Repeat exactly, and only, the lines below starting at the line that contains "### Basic Linux Command" and ending at the line that contains "usually stored |", inclusive of both.

INPUT DATA: Begin

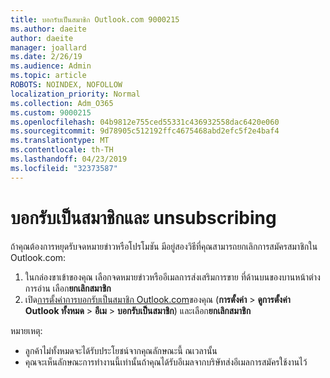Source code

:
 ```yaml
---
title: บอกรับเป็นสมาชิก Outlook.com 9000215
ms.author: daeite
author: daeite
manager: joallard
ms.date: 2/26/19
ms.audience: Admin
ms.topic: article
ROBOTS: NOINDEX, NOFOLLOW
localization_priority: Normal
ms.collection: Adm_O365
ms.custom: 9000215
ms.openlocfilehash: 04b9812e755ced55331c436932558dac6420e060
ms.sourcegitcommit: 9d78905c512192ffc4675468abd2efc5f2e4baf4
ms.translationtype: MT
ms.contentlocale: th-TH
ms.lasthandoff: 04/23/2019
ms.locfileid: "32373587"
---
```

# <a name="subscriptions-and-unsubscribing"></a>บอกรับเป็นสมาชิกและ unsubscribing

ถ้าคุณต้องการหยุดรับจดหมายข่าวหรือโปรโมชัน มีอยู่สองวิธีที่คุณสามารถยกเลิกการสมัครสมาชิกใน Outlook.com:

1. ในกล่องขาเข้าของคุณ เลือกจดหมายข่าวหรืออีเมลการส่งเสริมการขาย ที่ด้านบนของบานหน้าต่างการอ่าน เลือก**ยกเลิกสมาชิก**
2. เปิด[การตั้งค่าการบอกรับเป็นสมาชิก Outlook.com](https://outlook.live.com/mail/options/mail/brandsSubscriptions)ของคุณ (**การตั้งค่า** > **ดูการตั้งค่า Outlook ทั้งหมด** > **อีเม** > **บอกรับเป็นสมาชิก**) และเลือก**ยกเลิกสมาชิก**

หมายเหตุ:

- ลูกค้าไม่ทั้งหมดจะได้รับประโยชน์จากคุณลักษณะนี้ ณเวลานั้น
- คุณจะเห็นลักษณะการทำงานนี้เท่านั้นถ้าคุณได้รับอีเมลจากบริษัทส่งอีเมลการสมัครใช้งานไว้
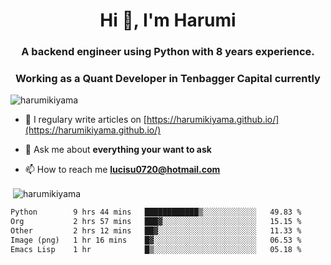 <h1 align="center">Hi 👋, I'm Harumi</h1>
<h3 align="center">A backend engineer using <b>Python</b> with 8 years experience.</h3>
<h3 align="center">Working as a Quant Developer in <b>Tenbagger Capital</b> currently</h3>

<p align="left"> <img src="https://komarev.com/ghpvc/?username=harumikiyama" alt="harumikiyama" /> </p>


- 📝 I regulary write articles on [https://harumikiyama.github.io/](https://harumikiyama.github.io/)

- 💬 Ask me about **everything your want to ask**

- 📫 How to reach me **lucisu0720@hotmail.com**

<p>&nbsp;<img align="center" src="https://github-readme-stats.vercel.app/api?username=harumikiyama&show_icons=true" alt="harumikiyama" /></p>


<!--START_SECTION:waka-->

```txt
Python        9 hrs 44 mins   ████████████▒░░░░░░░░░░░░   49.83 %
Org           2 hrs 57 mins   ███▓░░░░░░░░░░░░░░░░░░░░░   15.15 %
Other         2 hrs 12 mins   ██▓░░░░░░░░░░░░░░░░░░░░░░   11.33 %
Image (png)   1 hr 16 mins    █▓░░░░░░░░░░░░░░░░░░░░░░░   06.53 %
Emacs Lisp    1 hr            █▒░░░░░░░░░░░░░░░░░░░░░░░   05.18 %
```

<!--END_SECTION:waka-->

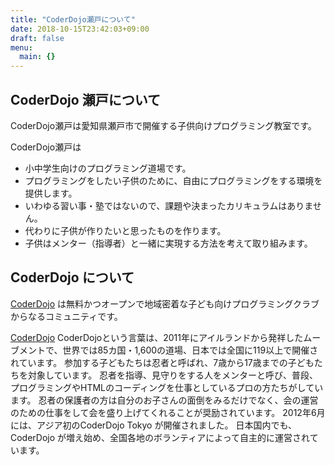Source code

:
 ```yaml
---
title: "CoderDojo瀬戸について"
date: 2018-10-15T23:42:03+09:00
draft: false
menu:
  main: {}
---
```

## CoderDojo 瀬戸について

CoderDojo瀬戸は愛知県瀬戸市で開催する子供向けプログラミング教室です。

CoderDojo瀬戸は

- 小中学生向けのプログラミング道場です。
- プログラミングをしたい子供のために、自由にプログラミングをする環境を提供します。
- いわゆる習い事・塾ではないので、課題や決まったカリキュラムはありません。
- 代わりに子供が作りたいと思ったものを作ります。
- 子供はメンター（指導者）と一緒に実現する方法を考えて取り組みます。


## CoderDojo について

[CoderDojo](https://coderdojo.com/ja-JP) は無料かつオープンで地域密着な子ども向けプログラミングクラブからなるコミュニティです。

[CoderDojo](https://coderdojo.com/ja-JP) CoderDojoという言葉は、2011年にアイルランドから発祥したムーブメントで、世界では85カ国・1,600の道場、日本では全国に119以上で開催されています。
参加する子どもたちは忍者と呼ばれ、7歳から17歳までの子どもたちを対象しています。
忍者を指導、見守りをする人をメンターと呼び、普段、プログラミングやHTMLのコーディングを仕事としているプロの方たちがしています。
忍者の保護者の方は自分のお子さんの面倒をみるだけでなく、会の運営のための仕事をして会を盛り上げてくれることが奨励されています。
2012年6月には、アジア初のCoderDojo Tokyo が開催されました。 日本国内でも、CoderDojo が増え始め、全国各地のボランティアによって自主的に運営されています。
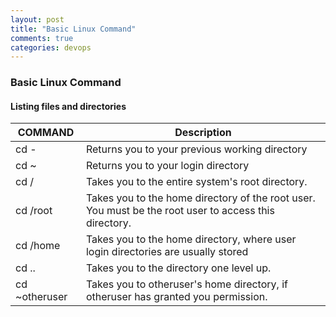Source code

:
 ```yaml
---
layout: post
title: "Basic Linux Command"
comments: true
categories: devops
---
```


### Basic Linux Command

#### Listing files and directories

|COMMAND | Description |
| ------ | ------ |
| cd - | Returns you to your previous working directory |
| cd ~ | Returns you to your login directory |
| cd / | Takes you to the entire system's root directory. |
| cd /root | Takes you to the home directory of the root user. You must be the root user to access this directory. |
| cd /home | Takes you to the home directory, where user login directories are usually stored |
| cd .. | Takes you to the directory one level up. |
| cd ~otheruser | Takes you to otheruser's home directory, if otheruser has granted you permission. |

INPUT DATA: End

■ TASK ANSWER:
### Basic Linux Command

#### Listing files and directories

|COMMAND | Description |
| ------ | ------ |
| cd - | Returns you to your previous working directory |
| cd ~ | Returns you to your login directory |
| cd / | Takes you to the entire system's root directory. |
| cd /root | Takes you to the home directory of the root user. You must be the root user to access this directory. |
| cd /home | Takes you to the home directory, where user login directories are usually stored |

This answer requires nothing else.